Implemement IPv4/IPv6 Forwarding Rules Generation

[jonathanio]

As a Network Engineer I want to control what traffic enters and leaves VLANs on a network So that I can limit access to systems as services, as needed.

Description

Currently, the FORWARD chains are only ACCEPT for all traffic, which needs to be properly managed.
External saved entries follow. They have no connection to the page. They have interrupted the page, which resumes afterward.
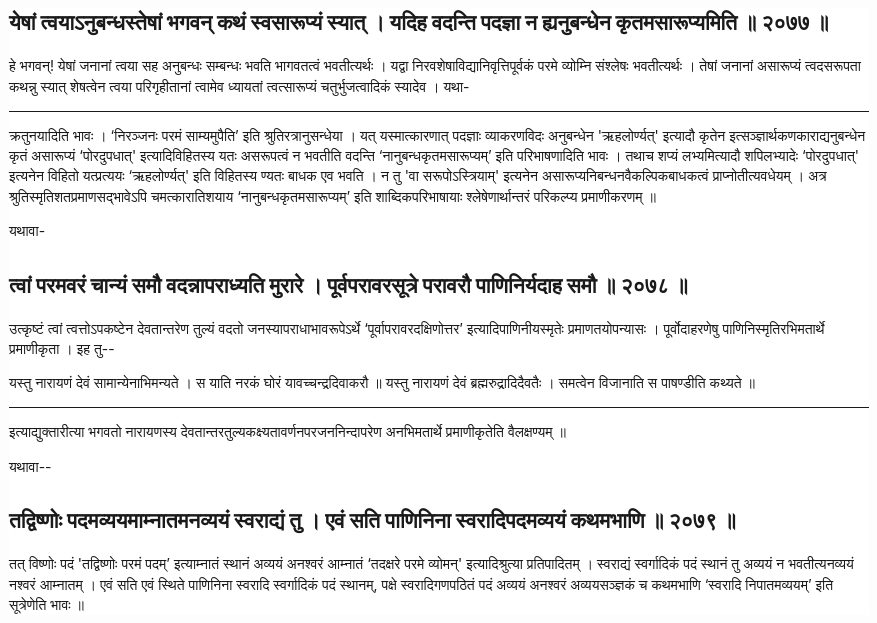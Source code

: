 ## येषां त्वयाऽनुबन्धस्तेषां भगवन् कथं स्वसारूप्यं स्यात् । यदिह वदन्ति पदज्ञा न ह्यनुबन्धेन कृतमसारूप्यमिति ॥ २०७७ ॥

हे भगवन्! येषां जनानां त्वया सह अनुबन्धः सम्बन्धः भवति भागवतत्वं
भवतीत्यर्थः । यद्वा निरवशेषाविद्यानिवृत्तिपूर्वकं परमे व्योम्नि संश्लेषः
भवतीत्यर्थः । तेषां जनानां असारूप्यं त्वदसरूपता कथन्नु स्यात् शेषत्वेन
त्वया परिगृहीतानां त्वामेव ध्यायतां त्वत्सारूप्यं चतुर्भुजत्वादिकं
स्यादेव । यथा-

------------------------------------------------------------------------

क्रतुनयादिति भावः । ‘निरञ्जनः परमं साम्यमुपैति’ इति श्रुतिरत्रानुसन्धेया
। यत् यस्मात्कारणात् पदज्ञाः व्याकरणविदः अनुबन्धेन 'ऋहलोर्ण्यत्' इत्यादौ
कृतेन इत्सञ्ज्ञार्थकणकाराद्यनुबन्धेन कृतं असारूप्यं ‘पोरदुपधात्'
इत्यादिविहितस्य यतः असरूपत्वं न भवतीति वदन्ति ‘नानुबन्धकृतमसारूप्यम्’
इति परिभाषणादिति भावः । तथाच शप्यं लभ्यमित्यादौ शपिलभ्यादेः ‘पोरदुपधात्'
इत्यनेन विहितो यत्प्रत्ययः ‘ऋहलोर्ण्यत्' इति विहितस्य ण्यतः बाधक एव भवति
। न तु 'वा सरूपोऽस्त्रियाम्' इत्यनेन असारूप्यनिबन्धनवैकल्पिकबाधकत्वं
प्राप्नोतीत्यवधेयम् । अत्र श्रुतिस्मृतिशतप्रमाणसद्भावेऽपि चमत्कारातिशयाय
‘नानुबन्धकृतमसारूप्यम्’ इति शाब्दिकपरिभाषायाः श्लेषेणार्थान्तरं
परिकल्प्य प्रमाणीकरणम् ॥

यथावा-



## त्वां परमवरं चान्यं समौ वदन्नापराध्यति मुरारे । पूर्वपरावरसूत्रे परावरौ पाणिनिर्यदाह समौ ॥ २०७८ ॥

उत्कृष्टं त्वां त्वत्तोऽपकष्टेन देवतान्तरेण तुल्यं वदतो
जनस्यापराधाभावरूपेऽर्थे ‘पूर्वापरावरदक्षिणोत्तर’ इत्यादिपाणिनीयस्मृतेः
प्रमाणतयोपन्यासः । पूर्वोदाहरणेषु पाणिनिस्मृतिरभिमतार्थे प्रमाणीकृता ।
इह तु--

यस्तु नारायणं देवं सामान्येनाभिमन्यते ।
स याति नरकं घोरं यावच्चन्द्रदिवाकरौ ॥
यस्तु नारायणं देवं ब्रह्मरुद्रादिदैवतैः ।
समत्वेन विजानाति स पाषण्डीति कथ्यते ॥

------------------------------------------------------------------------

इत्याद्युक्तारीत्या भगवतो नारायणस्य
देवतान्तरतुल्यकक्ष्यतावर्णनपरजननिन्दापरेण अनभिमतार्थे प्रमाणीकृतेति
वैलक्षण्यम् ॥

यथावा--



## तद्विष्णोः पदमव्ययमाम्नातमनव्ययं स्वराद्यं तु । एवं सति पाणिनिना स्वरादिपदमव्ययं कथमभाणि ॥ २०७९ ॥

तत् विष्णोः पदं 'तद्विष्णोः परमं पदम्’ इत्याम्नातं स्थानं अव्ययं
अनश्वरं आम्नातं ‘तदक्षरे परमे व्योमन्' इत्यादिश्रुत्या प्रतिपादितम् ।
स्वराद्यं स्वर्गादिकं पदं स्थानं तु अव्ययं न भवतीत्यनव्ययं नश्वरं
आम्नातम् । एवं सति एवं स्थिते पाणिनिना स्वरादि स्वर्गादिकं पदं स्थानम्,
पक्षे स्वरादिगणपठितं पदं अव्ययं अनश्वरं अव्ययसञ्ज्ञकं च कथमभाणि ‘स्वरादि
निपातमव्ययम्’ इति सूत्रेणेति भावः ॥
We need a way to generate the address lists and/or rules in the FORWARD chains so they can be deployed and secure the network.

Notes

This will likely be a set of per-VLAN rules, although we probably want a way to group them, especially for some of my networks, which are grouped and will behave the same.

Acceptance Criteria

• [x] Update /ip settings and /ipv6 settings to blow IP forwarding on non-routing devices.
• [x] Create the templates required to generate IPv4 and IPv6 rules.
• [x] Create the address lists needed to build the forwarding rules to be deployed.

[jonathanio]

The scripts now support the following:

• Creation of rules which enable port-forwarding from external IPs to internal hosts, with rules to allow all internal VLANs to access the internal IP/Port, and can support hairpin NAT when required too.
• Creation of shared services which allow more general traffic inside the network (e.g. internal web services which should always be available).
• Creation of per-VLAN rules which allow control of what traffic should be allowed from each VLAN.